# Building a Language Model
***
# Table of Contents
1.  [Setup](#Setup)
2.  [Coding Decisions](#Coding-Decisions)
3.  [Evaluation](#Evaluation)
4.  [Conclusion](#Conclusion)
5.  [References](#References)

# Setup

For this assignment I wrote the python package LanguageModel, code documentation and explanation is
included as docstrings inside the code. I put my particular coding and design choices in an md cell with the heading
[Coding Decisions](#Coding-Decisions). I am using the Maltese [[1]](#References) corpus dataset for this assignment
and python version 3.7.

In [1]:
# Import the LanguageModel package
import LanguageModel as lm

# Coding Decisions

In this section I go over some coding decisions and/or design and why I went with them.

## Corpus

From the little big data applications I have worked so far I know that most big data applications make use of the numpy
library, or indirectly through the pandas library. I could have used numpy and made a CorpusAsListOfNpArrays but since
Sentences where originally an object of their own this did not cross my mind.

Another consideration was to hash/encode the words and use matrix operations to get the counts and probabilities. I
attempted this but the process was becoming to complicated and with no significant time improvement.

At the end I found python list syntax very easy to understand and use and the speed, combined with dictionaries was
sufficient.

## NGramCounts

The counts object represent the frequency count given n and model. I decided to only ever store vanilla counts because
when I implemented different counting methods, especially to account for non-appearing tokens, was becoming messy and
slow. By implementing a GetCount function I was able to achieve full functionality with clean code.

## NGramModel

Unlike the with the frequency counts for the probability set I calculate vanilla and laplace smoothed probabilities
differently. However the various methods of getting the probability for each ngram is then handled by the LanguageModel.


## LanguageModel

With the main class of the package I implemented most of the requirements of the assignment. I think I explain the code
good enough, most of the time with reasoning in the code's docstring and comments.

# Evaluation

In this section I create a number of LanguageModels on different corpus and evaluate them in a standard manner.

## Methodology

* First I will split the chosen corpus in an 80/20 training/testing split.

* I create a unigram, bigram, trigram and linear interpolation NGramModel for the three model types; vanilla, laplace
and unk. This is only done for the train LanguageModel.

* I create a unigram, bigram, trigram and linear interpolation NGramCounts for the three model types; vanilla, laplace
and unk. This is done for both LanguageModels.

* Test the test LanguageModel in the trained LanguageModel.

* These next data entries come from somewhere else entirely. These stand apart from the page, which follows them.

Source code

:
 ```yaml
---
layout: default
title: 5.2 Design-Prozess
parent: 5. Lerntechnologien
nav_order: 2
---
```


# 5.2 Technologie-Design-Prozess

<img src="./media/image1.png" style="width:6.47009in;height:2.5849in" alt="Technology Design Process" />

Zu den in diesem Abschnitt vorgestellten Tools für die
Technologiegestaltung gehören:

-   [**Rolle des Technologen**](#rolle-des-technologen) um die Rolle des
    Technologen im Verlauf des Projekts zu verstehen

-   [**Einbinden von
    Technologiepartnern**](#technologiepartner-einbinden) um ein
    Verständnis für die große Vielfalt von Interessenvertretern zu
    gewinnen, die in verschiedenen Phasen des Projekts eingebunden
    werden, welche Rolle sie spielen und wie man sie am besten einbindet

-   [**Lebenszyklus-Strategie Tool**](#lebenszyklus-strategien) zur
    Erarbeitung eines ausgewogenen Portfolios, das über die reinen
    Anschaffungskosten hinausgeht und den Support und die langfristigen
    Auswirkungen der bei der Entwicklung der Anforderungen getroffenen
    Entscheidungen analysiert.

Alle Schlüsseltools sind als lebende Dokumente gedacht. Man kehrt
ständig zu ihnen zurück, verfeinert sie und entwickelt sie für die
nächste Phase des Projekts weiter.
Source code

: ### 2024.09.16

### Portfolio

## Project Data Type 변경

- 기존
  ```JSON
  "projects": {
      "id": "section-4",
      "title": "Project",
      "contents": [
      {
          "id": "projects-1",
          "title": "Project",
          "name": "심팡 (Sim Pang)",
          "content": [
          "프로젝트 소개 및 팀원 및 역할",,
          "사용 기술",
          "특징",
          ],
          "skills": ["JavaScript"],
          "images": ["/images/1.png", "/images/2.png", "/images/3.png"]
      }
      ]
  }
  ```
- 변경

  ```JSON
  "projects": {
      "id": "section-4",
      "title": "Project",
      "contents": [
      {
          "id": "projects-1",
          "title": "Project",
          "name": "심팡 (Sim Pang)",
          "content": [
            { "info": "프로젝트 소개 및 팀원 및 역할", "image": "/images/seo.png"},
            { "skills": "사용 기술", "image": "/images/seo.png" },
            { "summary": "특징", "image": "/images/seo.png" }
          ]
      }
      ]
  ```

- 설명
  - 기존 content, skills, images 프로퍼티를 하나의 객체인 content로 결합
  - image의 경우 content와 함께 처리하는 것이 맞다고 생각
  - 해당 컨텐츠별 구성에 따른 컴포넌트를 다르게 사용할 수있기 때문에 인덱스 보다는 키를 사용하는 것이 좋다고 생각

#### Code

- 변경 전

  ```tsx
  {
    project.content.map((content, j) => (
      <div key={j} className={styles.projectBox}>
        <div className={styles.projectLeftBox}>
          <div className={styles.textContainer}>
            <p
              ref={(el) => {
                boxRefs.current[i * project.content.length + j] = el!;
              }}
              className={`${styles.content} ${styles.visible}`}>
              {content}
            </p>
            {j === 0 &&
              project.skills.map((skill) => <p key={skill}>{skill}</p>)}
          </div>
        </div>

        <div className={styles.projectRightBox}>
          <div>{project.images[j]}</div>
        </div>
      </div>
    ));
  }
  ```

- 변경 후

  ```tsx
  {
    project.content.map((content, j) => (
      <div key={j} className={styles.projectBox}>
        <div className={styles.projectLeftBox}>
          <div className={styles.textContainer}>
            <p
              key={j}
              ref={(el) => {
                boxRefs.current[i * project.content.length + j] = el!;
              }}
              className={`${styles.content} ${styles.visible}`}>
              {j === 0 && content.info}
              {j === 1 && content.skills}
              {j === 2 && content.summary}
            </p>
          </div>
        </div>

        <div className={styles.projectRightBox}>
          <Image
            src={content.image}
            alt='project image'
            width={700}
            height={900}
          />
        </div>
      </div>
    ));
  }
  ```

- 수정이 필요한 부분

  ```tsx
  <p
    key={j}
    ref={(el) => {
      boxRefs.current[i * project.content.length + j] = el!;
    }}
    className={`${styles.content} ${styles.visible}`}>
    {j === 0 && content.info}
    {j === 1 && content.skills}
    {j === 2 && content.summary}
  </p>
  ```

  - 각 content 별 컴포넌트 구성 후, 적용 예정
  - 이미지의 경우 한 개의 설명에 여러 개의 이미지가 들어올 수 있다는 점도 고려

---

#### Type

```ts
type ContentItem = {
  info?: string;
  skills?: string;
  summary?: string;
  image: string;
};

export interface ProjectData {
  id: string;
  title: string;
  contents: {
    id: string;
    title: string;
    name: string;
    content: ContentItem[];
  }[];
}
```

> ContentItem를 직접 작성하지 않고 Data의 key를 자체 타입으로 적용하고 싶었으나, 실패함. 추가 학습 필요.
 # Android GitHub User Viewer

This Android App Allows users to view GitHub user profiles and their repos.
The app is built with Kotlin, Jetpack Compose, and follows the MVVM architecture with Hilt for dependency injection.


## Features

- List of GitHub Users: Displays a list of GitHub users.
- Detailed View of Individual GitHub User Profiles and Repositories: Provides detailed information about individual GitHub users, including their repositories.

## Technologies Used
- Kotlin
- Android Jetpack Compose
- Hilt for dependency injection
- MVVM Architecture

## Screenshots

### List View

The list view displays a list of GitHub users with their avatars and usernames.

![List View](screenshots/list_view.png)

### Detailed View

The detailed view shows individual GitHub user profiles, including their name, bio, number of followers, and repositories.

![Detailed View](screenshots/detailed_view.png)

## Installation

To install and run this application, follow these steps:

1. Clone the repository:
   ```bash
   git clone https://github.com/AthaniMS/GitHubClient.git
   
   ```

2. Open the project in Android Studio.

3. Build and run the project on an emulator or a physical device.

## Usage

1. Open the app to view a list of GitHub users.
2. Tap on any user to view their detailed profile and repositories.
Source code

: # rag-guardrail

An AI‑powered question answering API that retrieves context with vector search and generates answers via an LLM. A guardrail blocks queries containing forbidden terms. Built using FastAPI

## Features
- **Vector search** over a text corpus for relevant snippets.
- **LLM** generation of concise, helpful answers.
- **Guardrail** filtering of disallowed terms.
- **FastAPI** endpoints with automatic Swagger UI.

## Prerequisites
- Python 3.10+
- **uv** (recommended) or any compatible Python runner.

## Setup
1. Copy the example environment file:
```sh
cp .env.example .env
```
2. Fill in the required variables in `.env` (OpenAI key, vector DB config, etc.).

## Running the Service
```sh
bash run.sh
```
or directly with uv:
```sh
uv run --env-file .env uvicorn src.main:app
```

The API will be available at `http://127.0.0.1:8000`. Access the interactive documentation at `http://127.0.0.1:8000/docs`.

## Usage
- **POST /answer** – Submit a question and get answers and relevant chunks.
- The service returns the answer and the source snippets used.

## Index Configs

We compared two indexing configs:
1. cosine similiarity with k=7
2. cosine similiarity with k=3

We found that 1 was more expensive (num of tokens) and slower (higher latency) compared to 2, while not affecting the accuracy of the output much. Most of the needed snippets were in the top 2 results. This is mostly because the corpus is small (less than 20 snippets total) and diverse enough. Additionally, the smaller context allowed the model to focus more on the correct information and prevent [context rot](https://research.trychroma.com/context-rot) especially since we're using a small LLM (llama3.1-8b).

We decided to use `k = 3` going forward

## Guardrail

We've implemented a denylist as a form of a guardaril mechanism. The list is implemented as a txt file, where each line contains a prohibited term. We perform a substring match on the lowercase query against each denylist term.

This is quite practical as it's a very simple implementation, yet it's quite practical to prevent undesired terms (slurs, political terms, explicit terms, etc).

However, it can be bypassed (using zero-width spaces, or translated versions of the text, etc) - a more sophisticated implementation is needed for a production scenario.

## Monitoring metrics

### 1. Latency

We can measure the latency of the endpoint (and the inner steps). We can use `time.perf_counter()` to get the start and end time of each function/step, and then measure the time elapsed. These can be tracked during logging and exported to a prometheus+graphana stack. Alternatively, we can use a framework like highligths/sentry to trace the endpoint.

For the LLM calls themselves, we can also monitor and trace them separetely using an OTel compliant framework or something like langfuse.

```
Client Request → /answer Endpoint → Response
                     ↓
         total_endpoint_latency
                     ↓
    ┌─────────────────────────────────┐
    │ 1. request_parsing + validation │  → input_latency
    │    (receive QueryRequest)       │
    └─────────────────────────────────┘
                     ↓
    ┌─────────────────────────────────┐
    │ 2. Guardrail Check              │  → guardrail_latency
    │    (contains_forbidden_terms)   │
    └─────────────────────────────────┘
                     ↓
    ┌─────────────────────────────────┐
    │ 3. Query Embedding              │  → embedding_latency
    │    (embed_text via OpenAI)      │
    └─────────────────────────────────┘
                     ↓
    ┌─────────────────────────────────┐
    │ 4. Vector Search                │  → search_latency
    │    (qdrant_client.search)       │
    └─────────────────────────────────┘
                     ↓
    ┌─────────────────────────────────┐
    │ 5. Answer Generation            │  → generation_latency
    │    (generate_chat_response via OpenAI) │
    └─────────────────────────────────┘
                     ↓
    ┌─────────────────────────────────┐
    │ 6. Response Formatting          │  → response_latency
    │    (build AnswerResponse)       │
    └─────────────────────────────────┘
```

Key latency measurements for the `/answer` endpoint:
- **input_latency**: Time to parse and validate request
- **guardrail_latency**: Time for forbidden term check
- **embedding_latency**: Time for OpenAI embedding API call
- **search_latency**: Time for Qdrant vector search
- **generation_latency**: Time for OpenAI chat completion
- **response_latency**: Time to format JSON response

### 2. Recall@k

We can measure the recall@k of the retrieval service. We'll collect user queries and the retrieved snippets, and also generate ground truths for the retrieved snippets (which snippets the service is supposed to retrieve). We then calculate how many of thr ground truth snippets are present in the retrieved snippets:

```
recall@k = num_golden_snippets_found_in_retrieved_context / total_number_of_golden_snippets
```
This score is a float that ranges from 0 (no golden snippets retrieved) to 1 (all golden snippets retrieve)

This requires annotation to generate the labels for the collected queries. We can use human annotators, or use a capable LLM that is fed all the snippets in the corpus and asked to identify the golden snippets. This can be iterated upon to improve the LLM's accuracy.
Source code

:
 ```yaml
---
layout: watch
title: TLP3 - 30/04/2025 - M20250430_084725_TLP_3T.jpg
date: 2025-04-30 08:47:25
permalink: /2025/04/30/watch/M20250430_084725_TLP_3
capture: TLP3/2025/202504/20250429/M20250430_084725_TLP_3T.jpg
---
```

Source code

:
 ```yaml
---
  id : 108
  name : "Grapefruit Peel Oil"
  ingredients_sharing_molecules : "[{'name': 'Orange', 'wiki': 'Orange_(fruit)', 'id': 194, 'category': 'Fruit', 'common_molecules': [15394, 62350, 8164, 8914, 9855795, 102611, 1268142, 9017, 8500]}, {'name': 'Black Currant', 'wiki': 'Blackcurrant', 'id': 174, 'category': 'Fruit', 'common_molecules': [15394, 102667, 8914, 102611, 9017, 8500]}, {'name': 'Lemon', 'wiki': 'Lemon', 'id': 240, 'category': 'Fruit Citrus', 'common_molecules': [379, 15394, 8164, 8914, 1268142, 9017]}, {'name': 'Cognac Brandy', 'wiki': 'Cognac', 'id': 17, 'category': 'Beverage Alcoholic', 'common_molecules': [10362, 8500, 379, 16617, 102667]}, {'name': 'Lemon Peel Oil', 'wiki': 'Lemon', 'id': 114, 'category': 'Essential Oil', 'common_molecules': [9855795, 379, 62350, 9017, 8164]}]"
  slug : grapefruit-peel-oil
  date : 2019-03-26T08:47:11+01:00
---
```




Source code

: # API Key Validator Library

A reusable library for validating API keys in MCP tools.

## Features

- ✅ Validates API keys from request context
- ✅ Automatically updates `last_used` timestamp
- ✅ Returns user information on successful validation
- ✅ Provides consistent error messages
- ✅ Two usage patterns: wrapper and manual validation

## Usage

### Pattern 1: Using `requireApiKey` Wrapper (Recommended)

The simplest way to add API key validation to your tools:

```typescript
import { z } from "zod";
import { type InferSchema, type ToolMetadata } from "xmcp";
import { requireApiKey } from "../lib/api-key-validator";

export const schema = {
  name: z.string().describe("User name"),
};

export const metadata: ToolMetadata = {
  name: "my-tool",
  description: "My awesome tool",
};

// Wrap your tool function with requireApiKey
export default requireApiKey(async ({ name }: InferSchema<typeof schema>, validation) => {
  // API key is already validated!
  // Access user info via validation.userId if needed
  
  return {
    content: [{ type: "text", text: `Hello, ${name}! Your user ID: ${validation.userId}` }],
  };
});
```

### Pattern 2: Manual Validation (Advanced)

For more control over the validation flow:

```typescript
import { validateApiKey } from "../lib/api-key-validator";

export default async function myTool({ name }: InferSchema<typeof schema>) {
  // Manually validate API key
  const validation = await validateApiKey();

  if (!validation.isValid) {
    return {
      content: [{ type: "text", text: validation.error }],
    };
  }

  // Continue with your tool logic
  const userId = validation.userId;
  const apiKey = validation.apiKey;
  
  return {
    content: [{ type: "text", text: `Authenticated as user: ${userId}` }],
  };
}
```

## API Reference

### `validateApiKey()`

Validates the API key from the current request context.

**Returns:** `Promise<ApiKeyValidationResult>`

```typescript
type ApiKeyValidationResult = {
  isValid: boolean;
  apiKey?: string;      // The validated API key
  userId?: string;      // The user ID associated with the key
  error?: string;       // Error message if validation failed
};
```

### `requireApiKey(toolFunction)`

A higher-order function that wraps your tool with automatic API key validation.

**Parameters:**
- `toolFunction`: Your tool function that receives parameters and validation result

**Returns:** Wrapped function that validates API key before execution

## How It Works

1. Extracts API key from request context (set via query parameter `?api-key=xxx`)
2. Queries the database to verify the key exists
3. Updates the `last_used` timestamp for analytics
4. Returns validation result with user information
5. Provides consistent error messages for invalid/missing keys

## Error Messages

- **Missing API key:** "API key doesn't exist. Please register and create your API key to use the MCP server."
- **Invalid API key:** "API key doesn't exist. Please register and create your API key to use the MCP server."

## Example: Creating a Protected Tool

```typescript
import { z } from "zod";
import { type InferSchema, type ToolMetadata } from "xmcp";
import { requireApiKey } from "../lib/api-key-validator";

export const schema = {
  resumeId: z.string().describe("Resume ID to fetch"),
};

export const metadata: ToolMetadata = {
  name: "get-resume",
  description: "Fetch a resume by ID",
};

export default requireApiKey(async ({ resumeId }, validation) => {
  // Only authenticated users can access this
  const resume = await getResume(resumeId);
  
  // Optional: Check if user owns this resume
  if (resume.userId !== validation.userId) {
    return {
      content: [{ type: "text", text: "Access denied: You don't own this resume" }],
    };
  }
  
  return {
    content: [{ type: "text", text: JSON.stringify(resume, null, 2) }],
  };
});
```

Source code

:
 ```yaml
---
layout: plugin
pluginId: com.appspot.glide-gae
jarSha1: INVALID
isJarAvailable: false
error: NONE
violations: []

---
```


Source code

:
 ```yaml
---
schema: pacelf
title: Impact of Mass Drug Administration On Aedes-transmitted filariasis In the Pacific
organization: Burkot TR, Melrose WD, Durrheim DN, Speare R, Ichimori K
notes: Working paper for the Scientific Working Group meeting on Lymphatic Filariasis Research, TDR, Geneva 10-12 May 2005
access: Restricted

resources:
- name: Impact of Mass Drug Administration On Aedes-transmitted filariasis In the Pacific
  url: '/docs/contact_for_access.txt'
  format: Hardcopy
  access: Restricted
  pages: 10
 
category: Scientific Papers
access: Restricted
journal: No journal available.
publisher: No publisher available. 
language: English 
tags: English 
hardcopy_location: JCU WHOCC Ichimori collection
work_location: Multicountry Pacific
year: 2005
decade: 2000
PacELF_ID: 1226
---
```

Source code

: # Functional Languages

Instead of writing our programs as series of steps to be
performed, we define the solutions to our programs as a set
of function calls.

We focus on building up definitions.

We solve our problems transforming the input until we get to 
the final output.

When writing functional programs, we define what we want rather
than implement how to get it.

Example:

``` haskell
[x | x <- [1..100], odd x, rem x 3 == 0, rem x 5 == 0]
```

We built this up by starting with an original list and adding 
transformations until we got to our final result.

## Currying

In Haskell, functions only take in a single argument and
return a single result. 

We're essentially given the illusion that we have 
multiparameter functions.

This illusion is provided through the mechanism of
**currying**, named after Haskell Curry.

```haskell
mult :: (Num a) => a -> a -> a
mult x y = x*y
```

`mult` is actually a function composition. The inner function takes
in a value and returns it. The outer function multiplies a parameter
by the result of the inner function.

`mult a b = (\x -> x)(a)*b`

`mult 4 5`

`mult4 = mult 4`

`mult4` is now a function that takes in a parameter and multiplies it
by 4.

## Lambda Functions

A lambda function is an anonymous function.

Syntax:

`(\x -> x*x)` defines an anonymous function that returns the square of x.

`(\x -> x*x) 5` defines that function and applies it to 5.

* Calculate the Test perplexity.

* Generate a number of sentences.

## Test Corpus

This corpus was created to test out the features of the package to make sure everything works as it is supposed to.

In [2]:
# Import train_test_split from sklearn and tqdm
from sklearn.model_selection import train_test_split
from tqdm.notebook import tqdm


def getTrainTest(root):
    dataset = lm.Corpus.CorpusAsListOfSentences(root=root, verbose=True)
    train, test = train_test_split(dataset, test_size=0.2, shuffle=False)
    _train_lm = lm.LanguageModel(corpus=train, verbose=True)
    _test_lm = lm.LanguageModel(corpus=test, verbose=True)
    print("Train Corpus Size: ", _train_lm.GetNGramModel(n=1).N)
    print("Test Corpus Size: ", _test_lm.GetNGramModel(n=1).N)
    return _train_lm, _test_lm

train_lm, test_lm = getTrainTest(root='Test Corpus/')

Reading Files:   0%|          | 0/1 [00:00<?, ?it/s]

Parsing XML:   0%|          | 0/1 [00:00<?, ?it/s]

Building Sentences:   0%|          | 0/1 [00:00<?, ?it/s]

Paragraph:   0%|          | 0/1 [00:00<?, ?it/s]

Counting x counts:   0%|          | 0/8 [00:00<?, ?it/s]

Calculating Probabilities:   0%|          | 0/82 [00:00<?, ?it/s]

Counting x counts:   0%|          | 0/8 [00:00<?, ?it/s]

Counting x counts:   0%|          | 0/2 [00:00<?, ?it/s]

Calculating Probabilities:   0%|          | 0/22 [00:00<?, ?it/s]

Counting x counts:   0%|          | 0/2 [00:00<?, ?it/s]

Train Corpus Size:  96
Test Corpus Size:  24


In this step I successfully split the training and testing data. The train LM has 96 words, 16 of which are start and
end tokens and the test LM has 24 words, 4 of which are start and end tokens.

In [3]:
params =    {
                "n": [1,2,3],
                "model": ["vanilla", "laplace", "unk"]
            }

def fitPredictTrain():
    for n in tqdm(params["n"]):
        for model in params["model"]:
            train_lm.GetNGramModel(n=n, model=model)
            train_lm.GetNGramModel(n=n, model=model)
            test_lm.GetNGramCounts(n=n, model=model)
fitPredictTrain()

  0%|          | 0/3 [00:00<?, ?it/s]

In this step I successfully generate the required data for the next step.

In [4]:
from collections import OrderedDict
from operator import itemgetter


unigram = OrderedDict()
bigram = OrderedDict()
trigram = OrderedDict()
interpolation = OrderedDict()

perplexity = {}

def predictTest():
    for n in tqdm(params["n"]):
        for model in params["model"]:
            # frequency counts from the test lm
            testgrams = test_lm.GetNGramCounts(n=n,model=model)
            # predict these ngrams using the trained model
            probabilities = {}
            for gram in testgrams:
                probabilities[gram] = train_lm.GetProbability(input=gram, n=n, model=model)
            # set the test lm model to these predictions
            test_lm.SetNGramModel(probabilities=probabilities, n=n, model=model)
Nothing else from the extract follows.